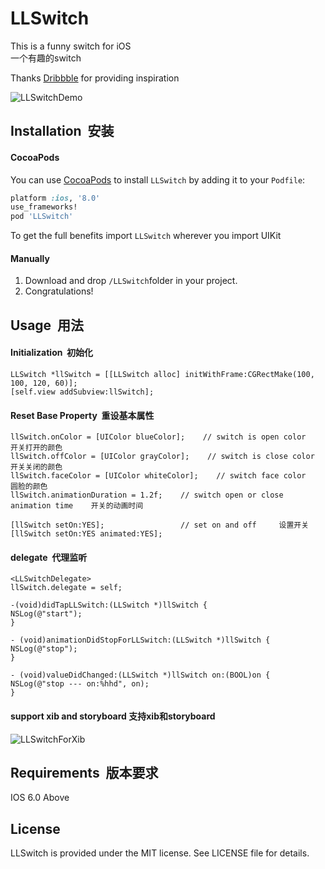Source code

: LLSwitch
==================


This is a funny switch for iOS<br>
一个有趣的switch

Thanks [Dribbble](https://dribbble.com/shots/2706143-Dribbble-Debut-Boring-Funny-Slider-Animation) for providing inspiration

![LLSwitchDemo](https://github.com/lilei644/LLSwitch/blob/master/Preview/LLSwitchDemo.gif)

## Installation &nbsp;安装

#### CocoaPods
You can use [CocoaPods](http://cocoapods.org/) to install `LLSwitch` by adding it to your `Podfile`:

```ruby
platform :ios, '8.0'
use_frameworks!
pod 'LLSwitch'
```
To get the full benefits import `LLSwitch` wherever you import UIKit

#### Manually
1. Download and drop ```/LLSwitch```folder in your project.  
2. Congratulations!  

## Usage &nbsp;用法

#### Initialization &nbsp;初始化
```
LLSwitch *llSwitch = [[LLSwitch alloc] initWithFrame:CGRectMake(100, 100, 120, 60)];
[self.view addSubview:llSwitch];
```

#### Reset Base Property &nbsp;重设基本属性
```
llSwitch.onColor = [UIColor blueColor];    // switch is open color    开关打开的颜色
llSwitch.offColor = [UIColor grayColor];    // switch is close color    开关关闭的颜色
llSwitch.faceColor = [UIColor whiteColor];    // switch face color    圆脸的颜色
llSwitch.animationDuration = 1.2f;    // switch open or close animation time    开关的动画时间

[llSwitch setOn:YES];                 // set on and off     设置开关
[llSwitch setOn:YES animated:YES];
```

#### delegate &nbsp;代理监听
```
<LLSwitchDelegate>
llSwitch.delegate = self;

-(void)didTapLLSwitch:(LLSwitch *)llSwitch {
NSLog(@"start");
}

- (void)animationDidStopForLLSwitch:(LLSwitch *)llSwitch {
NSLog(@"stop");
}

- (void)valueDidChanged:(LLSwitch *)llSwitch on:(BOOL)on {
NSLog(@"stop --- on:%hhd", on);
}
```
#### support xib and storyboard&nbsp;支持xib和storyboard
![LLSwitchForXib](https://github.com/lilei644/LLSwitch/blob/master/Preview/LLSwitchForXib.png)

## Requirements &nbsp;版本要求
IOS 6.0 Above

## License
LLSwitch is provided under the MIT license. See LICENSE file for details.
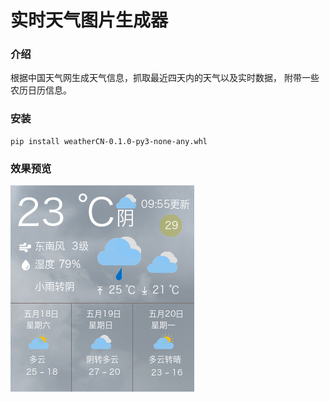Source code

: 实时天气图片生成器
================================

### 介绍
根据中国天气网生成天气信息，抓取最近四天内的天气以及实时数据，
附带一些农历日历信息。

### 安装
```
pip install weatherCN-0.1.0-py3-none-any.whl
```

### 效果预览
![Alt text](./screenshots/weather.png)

==

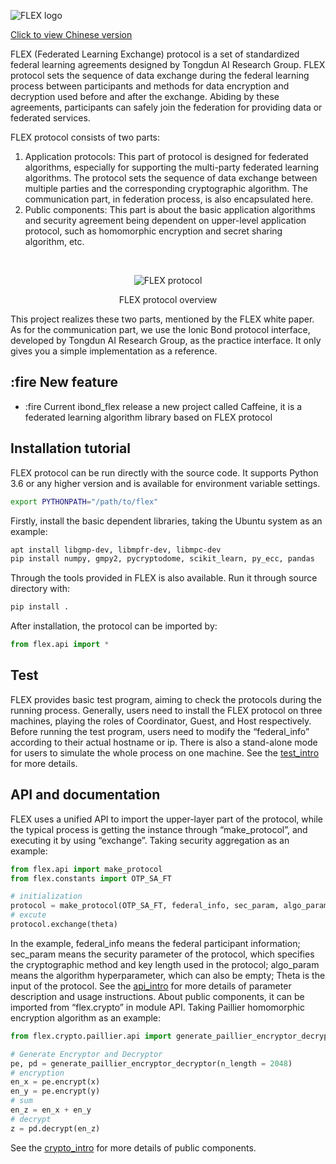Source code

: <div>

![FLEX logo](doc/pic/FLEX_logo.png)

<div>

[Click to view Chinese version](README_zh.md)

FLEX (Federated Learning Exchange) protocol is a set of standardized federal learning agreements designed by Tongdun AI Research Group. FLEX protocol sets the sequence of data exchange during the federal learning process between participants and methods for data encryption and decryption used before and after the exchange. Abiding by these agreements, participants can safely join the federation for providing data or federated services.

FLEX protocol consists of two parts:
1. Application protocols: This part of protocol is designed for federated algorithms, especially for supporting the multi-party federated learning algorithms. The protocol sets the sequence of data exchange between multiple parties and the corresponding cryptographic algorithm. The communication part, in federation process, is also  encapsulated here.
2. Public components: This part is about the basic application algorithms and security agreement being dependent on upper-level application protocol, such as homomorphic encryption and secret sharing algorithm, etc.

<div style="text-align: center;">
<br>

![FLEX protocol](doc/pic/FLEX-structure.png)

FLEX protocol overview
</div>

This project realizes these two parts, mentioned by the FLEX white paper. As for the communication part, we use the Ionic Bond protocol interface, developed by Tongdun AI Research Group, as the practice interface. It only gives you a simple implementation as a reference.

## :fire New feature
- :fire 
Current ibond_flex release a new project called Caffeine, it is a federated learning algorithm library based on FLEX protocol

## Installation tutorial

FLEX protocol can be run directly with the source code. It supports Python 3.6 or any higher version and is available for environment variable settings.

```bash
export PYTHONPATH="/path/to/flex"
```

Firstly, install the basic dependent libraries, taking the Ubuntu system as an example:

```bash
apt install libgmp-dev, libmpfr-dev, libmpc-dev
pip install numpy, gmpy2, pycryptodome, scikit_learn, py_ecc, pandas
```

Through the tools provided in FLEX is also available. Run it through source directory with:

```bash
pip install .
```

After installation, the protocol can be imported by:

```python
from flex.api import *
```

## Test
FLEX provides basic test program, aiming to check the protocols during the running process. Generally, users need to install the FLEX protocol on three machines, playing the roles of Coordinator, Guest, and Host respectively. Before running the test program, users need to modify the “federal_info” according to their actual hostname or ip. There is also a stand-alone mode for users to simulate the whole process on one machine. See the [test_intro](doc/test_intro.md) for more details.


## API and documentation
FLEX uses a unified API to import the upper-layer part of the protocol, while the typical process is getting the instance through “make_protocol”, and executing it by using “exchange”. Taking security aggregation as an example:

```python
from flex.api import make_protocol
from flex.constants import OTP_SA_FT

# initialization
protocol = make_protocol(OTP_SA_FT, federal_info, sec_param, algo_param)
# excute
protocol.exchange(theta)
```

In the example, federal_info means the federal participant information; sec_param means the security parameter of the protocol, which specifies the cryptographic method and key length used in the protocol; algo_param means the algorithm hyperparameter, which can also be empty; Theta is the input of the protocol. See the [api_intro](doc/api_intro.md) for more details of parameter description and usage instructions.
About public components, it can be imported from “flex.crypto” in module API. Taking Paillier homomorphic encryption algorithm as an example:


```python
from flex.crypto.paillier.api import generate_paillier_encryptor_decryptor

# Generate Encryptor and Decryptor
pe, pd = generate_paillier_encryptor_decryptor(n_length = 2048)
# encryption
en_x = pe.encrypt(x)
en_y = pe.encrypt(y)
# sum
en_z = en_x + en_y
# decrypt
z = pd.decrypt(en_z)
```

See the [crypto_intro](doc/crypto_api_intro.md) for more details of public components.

#### Description of the task:
Which lines in the listing have the string "dependent"? Pick them out and copy them.

#### Result of the task:
2. Public components: This part is about the basic application algorithms and security agreement being dependent on upper-level application protocol, such as homomorphic encryption and secret sharing algorithm, etc.
Firstly, install the basic dependent libraries, taking the Ubuntu system as an example:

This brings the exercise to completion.